#### [Your task]
Below are the records; print them again exactly and omit the pictures.

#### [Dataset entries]

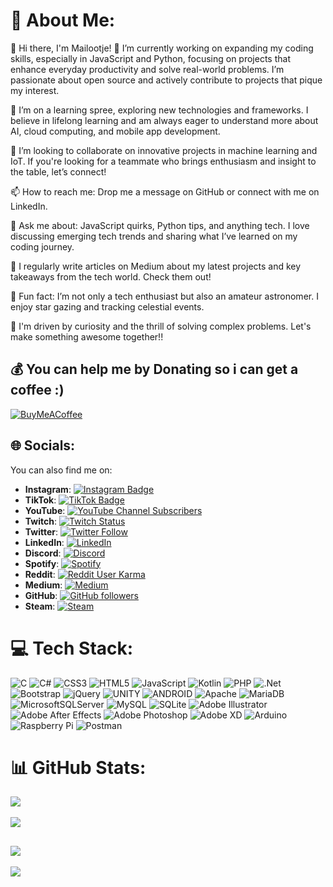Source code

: # 💫 About Me:
👋 Hi there, I'm Mailootje!
🔭 I’m currently working on expanding my coding skills, especially in JavaScript and Python, focusing on projects that enhance everyday productivity and solve real-world problems. I’m passionate about open source and actively contribute to projects that pique my interest.

🌱 I’m on a learning spree, exploring new technologies and frameworks. I believe in lifelong learning and am always eager to understand more about AI, cloud computing, and mobile app development.

👯 I’m looking to collaborate on innovative projects in machine learning and IoT. If you're looking for a teammate who brings enthusiasm and insight to the table, let’s connect!

📫 How to reach me: Drop me a message on GitHub or connect with me on LinkedIn.

💬 Ask me about: JavaScript quirks, Python tips, and anything tech. I love discussing emerging tech trends and sharing what I’ve learned on my coding journey.

📝 I regularly write articles on Medium about my latest projects and key takeaways from the tech world. Check them out!

🎉 Fun fact: I’m not only a tech enthusiast but also an amateur astronomer. I enjoy star gazing and tracking celestial events.

🌟 I'm driven by curiosity and the thrill of solving complex problems. Let's make something awesome together!!

## 💰 You can help me by Donating so i can get a coffee :)
[![BuyMeACoffee](https://img.shields.io/badge/Buy%20Me%20a%20Coffee-ffdd00?style=for-the-badge&logo=buy-me-a-coffee&logoColor=black)](https://buymeacoffee.com/mailootje) 


## 🌐 Socials:

You can also find me on:

- **Instagram**: [![Instagram Badge](https://img.shields.io/badge/-Mailootje-purple?style=flat-square&logo=instagram&logoColor=white&link=https://www.instagram.com/Mailootje)](https://www.instagram.com/Mailootje)
- **TikTok**: [![TikTok Badge](https://img.shields.io/badge/-Mailootje-black?style=flat-square&logo=tiktok&logoColor=white&link=https://www.tiktok.com/@Mailootje)](https://www.tiktok.com/@Mailootje)
- **YouTube**: [![YouTube Channel Subscribers](https://img.shields.io/youtube/channel/subscribers/UCBnA8vAGe1sJHbdu5D_XTQg?style=social)](https://www.youtube.com/@Mailootje)
- **Twitch**: [![Twitch Status](https://img.shields.io/twitch/status/Mailootje?style=social)](https://www.twitch.tv/Mailootje)
- **Twitter**: [![Twitter Follow](https://img.shields.io/twitter/follow/Mailootje?style=social)](https://twitter.com/Mailootje)
- **LinkedIn**: [![LinkedIn](https://img.shields.io/badge/-Mailootje-blue?style=flat-square&logo=linkedin&logoColor=white&link=https://www.linkedin.com/in/Mailootje)](https://www.linkedin.com/in/Mailootje)
- **Discord**: [![Discord](https://img.shields.io/badge/Discord-join%20chat-blue?style=flat-square&logo=discord&logoColor=white)](https://discord.com/invite/your-invite-link)
- **Spotify**: [![Spotify](https://img.shields.io/badge/-Mailootje-1DB954?style=flat-square&logo=spotify&logoColor=white&link=https://open.spotify.com/user/Mailootje)](https://open.spotify.com/user/Mailootje)
- **Reddit**: [![Reddit User Karma](https://img.shields.io/reddit/user-karma/combined/Mailootje?style=social)](https://www.reddit.com/user/Mailootje)
- **Medium**: [![Medium](https://img.shields.io/badge/-Mailootje-black?style=flat-square&logo=medium&logoColor=white&link=https://mailootje.medium.com)](https://mailootje.medium.com)
- **GitHub**: [![GitHub followers](https://img.shields.io/github/followers/Mailootje?label=follow&style=social)](https://github.com/Mailootje)
- **Steam**: [![Steam](https://img.shields.io/badge/-Mailootje-black?style=flat-square&logo=steam&logoColor=white&link=https://steamcommunity.com/id/Mailootje)](https://steamcommunity.com/id/Mailootje)

# 💻 Tech Stack:
![C](https://img.shields.io/badge/c-%2300599C.svg?style=plastic&logo=c&logoColor=white) ![C#](https://img.shields.io/badge/c%23-%23239120.svg?style=plastic&logo=c-sharp&logoColor=white) ![CSS3](https://img.shields.io/badge/css3-%231572B6.svg?style=plastic&logo=css3&logoColor=white) ![HTML5](https://img.shields.io/badge/html5-%23E34F26.svg?style=plastic&logo=html5&logoColor=white) ![JavaScript](https://img.shields.io/badge/javascript-%23323330.svg?style=plastic&logo=javascript&logoColor=%23F7DF1E) ![Kotlin](https://img.shields.io/badge/kotlin-%230095D5.svg?style=plastic&logo=kotlin&logoColor=white) ![PHP](https://img.shields.io/badge/php-%23777BB4.svg?style=plastic&logo=php&logoColor=white) ![.Net](https://img.shields.io/badge/.NET-5C2D91?style=plastic&logo=.net&logoColor=white) ![Bootstrap](https://img.shields.io/badge/bootstrap-%23563D7C.svg?style=plastic&logo=bootstrap&logoColor=white) ![jQuery](https://img.shields.io/badge/jquery-%230769AD.svg?style=plastic&logo=jquery&logoColor=white) ![UNITY](https://img.shields.io/badge/Unity-%2320232a.svg?style=plastic&logo=unity&logoColor=white) ![ANDROID](https://img.shields.io/badge/android-%2320232a.svg?style=plastic&logo=android&logoColor=%a4c639) ![Apache](https://img.shields.io/badge/apache-%23D42029.svg?style=plastic&logo=apache&logoColor=white) ![MariaDB](https://img.shields.io/badge/MariaDB-003545?style=plastic&logo=mariadb&logoColor=white) ![MicrosoftSQLServer](https://img.shields.io/badge/Microsoft%20SQL%20Sever-CC2927?style=plastic&logo=microsoft%20sql%20server&logoColor=white) ![MySQL](https://img.shields.io/badge/mysql-%2300f.svg?style=plastic&logo=mysql&logoColor=white) ![SQLite](https://img.shields.io/badge/sqlite-%2307405e.svg?style=plastic&logo=sqlite&logoColor=white) ![Adobe Illustrator](https://img.shields.io/badge/adobeillustrator-%23FF9A00.svg?style=plastic&logo=adobeillustrator&logoColor=white) ![Adobe After Effects](https://img.shields.io/badge/Adobe%20After%20Effects-9999FF.svg?style=plastic&logo=Adobe%20After%20Effects&logoColor=white) ![Adobe Photoshop](https://img.shields.io/badge/adobephotoshop-%2331A8FF.svg?style=plastic&logo=adobephotoshop&logoColor=white) ![Adobe XD](https://img.shields.io/badge/Adobe%20XD-470137?style=plastic&logo=Adobe%20XD&logoColor=#FF61F6) ![Arduino](https://img.shields.io/badge/-Arduino-00979D?style=plastic&logo=Arduino&logoColor=white) ![Raspberry Pi](https://img.shields.io/badge/-RaspberryPi-C51A4A?style=plastic&logo=Raspberry-Pi) ![Postman](https://img.shields.io/badge/Postman-FF6C37?style=plastic&logo=postman&logoColor=white)

# 📊 GitHub Stats:
![](https://github-readme-streak-stats.herokuapp.com/?user=mailootje&theme=gotham&hide_border=false)
<br/><br/>
![](https://github-readme-stats.vercel.app/api/top-langs/?username=mailootje&theme=gotham&hide_border=false&include_all_commits=true&count_private=false&layout=compact)

![](https://github.com/Mailootje/Mailootje/blob/output/github-contribution-grid-snake2.svg)
---
[![](https://visitcount.itsvg.in/api?id=Mailootje&label=Profile%20Views&color=0&icon=1&pretty=false)](https://visitcount.itsvg.in)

#### [Solution]
Source code

: # 💫 About Me:
👋 Hi there, I'm Mailootje!
🔭 I’m currently working on expanding my coding skills, especially in JavaScript and Python, focusing on projects that enhance everyday productivity and solve real-world problems. I’m passionate about open source and actively contribute to projects that pique my interest.

🌱 I’m on a learning spree, exploring new technologies and frameworks. I believe in lifelong learning and am always eager to understand more about AI, cloud computing, and mobile app development.

👯 I’m looking to collaborate on innovative projects in machine learning and IoT. If you're looking for a teammate who brings enthusiasm and insight to the table, let’s connect!

📫 How to reach me: Drop me a message on GitHub or connect with me on LinkedIn.

💬 Ask me about: JavaScript quirks, Python tips, and anything tech. I love discussing emerging tech trends and sharing what I’ve learned on my coding journey.

📝 I regularly write articles on Medium about my latest projects and key takeaways from the tech world. Check them out!

🎉 Fun fact: I’m not only a tech enthusiast but also an amateur astronomer. I enjoy star gazing and tracking celestial events.

🌟 I'm driven by curiosity and the thrill of solving complex problems. Let's make something awesome together!!

## 💰 You can help me by Donating so i can get a coffee :)
[![BuyMeACoffee](https://img.shields.io/badge/Buy%20Me%20a%20Coffee-ffdd00?style=for-the-badge&logo=buy-me-a-coffee&logoColor=black)](https://buymeacoffee.com/mailootje) 


## 🌐 Socials:

You can also find me on:

- **Instagram**: [![Instagram Badge](https://img.shields.io/badge/-Mailootje-purple?style=flat-square&logo=instagram&logoColor=white&link=https://www.instagram.com/Mailootje)](https://www.instagram.com/Mailootje)
- **TikTok**: [![TikTok Badge](https://img.shields.io/badge/-Mailootje-black?style=flat-square&logo=tiktok&logoColor=white&link=https://www.tiktok.com/@Mailootje)](https://www.tiktok.com/@Mailootje)
- **YouTube**: [![YouTube Channel Subscribers](https://img.shields.io/youtube/channel/subscribers/UCBnA8vAGe1sJHbdu5D_XTQg?style=social)](https://www.youtube.com/@Mailootje)
- **Twitch**: [![Twitch Status](https://img.shields.io/twitch/status/Mailootje?style=social)](https://www.twitch.tv/Mailootje)
- **Twitter**: [![Twitter Follow](https://img.shields.io/twitter/follow/Mailootje?style=social)](https://twitter.com/Mailootje)
- **LinkedIn**: [![LinkedIn](https://img.shields.io/badge/-Mailootje-blue?style=flat-square&logo=linkedin&logoColor=white&link=https://www.linkedin.com/in/Mailootje)](https://www.linkedin.com/in/Mailootje)
- **Discord**: [![Discord](https://img.shields.io/badge/Discord-join%20chat-blue?style=flat-square&logo=discord&logoColor=white)](https://discord.com/invite/your-invite-link)
- **Spotify**: [![Spotify](https://img.shields.io/badge/-Mailootje-1DB954?style=flat-square&logo=spotify&logoColor=white&link=https://open.spotify.com/user/Mailootje)](https://open.spotify.com/user/Mailootje)
- **Reddit**: [![Reddit User Karma](https://img.shields.io/reddit/user-karma/combined/Mailootje?style=social)](https://www.reddit.com/user/Mailootje)
- **Medium**: [![Medium](https://img.shields.io/badge/-Mailootje-black?style=flat-square&logo=medium&logoColor=white&link=https://mailootje.medium.com)](https://mailootje.medium.com)
- **GitHub**: [![GitHub followers](https://img.shields.io/github/followers/Mailootje?label=follow&style=social)](https://github.com/Mailootje)
- **Steam**: [![Steam](https://img.shields.io/badge/-Mailootje-black?style=flat-square&logo=steam&logoColor=white&link=https://steamcommunity.com/id/Mailootje)](https://steamcommunity.com/id/Mailootje)

# 💻 Tech Stack:
![C](https://img.shields.io/badge/c-%2300599C.svg?style=plastic&logo=c&logoColor=white) ![C#](https://img.shields.io/badge/c%23-%23239120.svg?style=plastic&logo=c-sharp&logoColor=white) ![CSS3](https://img.shields.io/badge/css3-%231572B6.svg?style=plastic&logo=css3&logoColor=white) ![HTML5](https://img.shields.io/badge/html5-%23E34F26.svg?style=plastic&logo=html5&logoColor=white) ![JavaScript](https://img.shields.io/badge/javascript-%23323330.svg?style=plastic&logo=javascript&logoColor=%23F7DF1E) ![Kotlin](https://img.shields.io/badge/kotlin-%230095D5.svg?style=plastic&logo=kotlin&logoColor=white) ![PHP](https://img.shields.io/badge/php-%23777BB4.svg?style=plastic&logo=php&logoColor=white) ![.Net](https://img.shields.io/badge/.NET-5C2D91?style=plastic&logo=.net&logoColor=white) ![Bootstrap](https://img.shields.io/badge/bootstrap-%23563D7C.svg?style=plastic&logo=bootstrap&logoColor=white) ![jQuery](https://img.shields.io/badge/jquery-%230769AD.svg?style=plastic&logo=jquery&logoColor=white) ![UNITY](https://img.shields.io/badge/Unity-%2320232a.svg?style=plastic&logo=unity&logoColor=white) ![ANDROID](https://img.shields.io/badge/android-%2320232a.svg?style=plastic&logo=android&logoColor=%a4c639) ![Apache](https://img.shields.io/badge/apache-%23D42029.svg?style=plastic&logo=apache&logoColor=white) ![MariaDB](https://img.shields.io/badge/MariaDB-003545?style=plastic&logo=mariadb&logoColor=white) ![MicrosoftSQLServer](https://img.shields.io/badge/Microsoft%20SQL%20Sever-CC2927?style=plastic&logo=microsoft%20sql%20server&logoColor=white) ![MySQL](https://img.shields.io/badge/mysql-%2300f.svg?style=plastic&logo=mysql&logoColor=white) ![SQLite](https://img.shields.io/badge/sqlite-%2307405e.svg?style=plastic&logo=sqlite&logoColor=white) ![Adobe Illustrator](https://img.shields.io/badge/adobeillustrator-%23FF9A00.svg?style=plastic&logo=adobeillustrator&logoColor=white) ![Adobe After Effects](https://img.shields.io/badge/Adobe%20After%20Effects-9999FF.svg?style=plastic&logo=Adobe%20After%20Effects&logoColor=white) ![Adobe Photoshop](https://img.shields.io/badge/adobephotoshop-%2331A8FF.svg?style=plastic&logo=adobephotoshop&logoColor=white) ![Adobe XD](https://img.shields.io/badge/Adobe%20XD-470137?style=plastic&logo=Adobe%20XD&logoColor=#FF61F6) ![Arduino](https://img.shields.io/badge/-Arduino-00979D?style=plastic&logo=Arduino&logoColor=white) ![Raspberry Pi](https://img.shields.io/badge/-RaspberryPi-C51A4A?style=plastic&logo=Raspberry-Pi) ![Postman](https://img.shields.io/badge/Postman-FF6C37?style=plastic&logo=postman&logoColor=white)

# 📊 GitHub Stats:
![](https://github-readme-streak-stats.herokuapp.com/?user=mailootje&theme=gotham&hide_border=false)
<br/><br/>
![](https://github-readme-stats.vercel.app/api/top-langs/?username=mailootje&theme=gotham&hide_border=false&include_all_commits=true&count_private=false&layout=compact)

![](https://github.com/Mailootje/Mailootje/blob/output/github-contribution-grid-snake2.svg)
---
[![](https://visitcount.itsvg.in/api?id=Mailootje&label=Profile%20Views&color=0&icon=1&pretty=false)](https://visitcount.itsvg.in)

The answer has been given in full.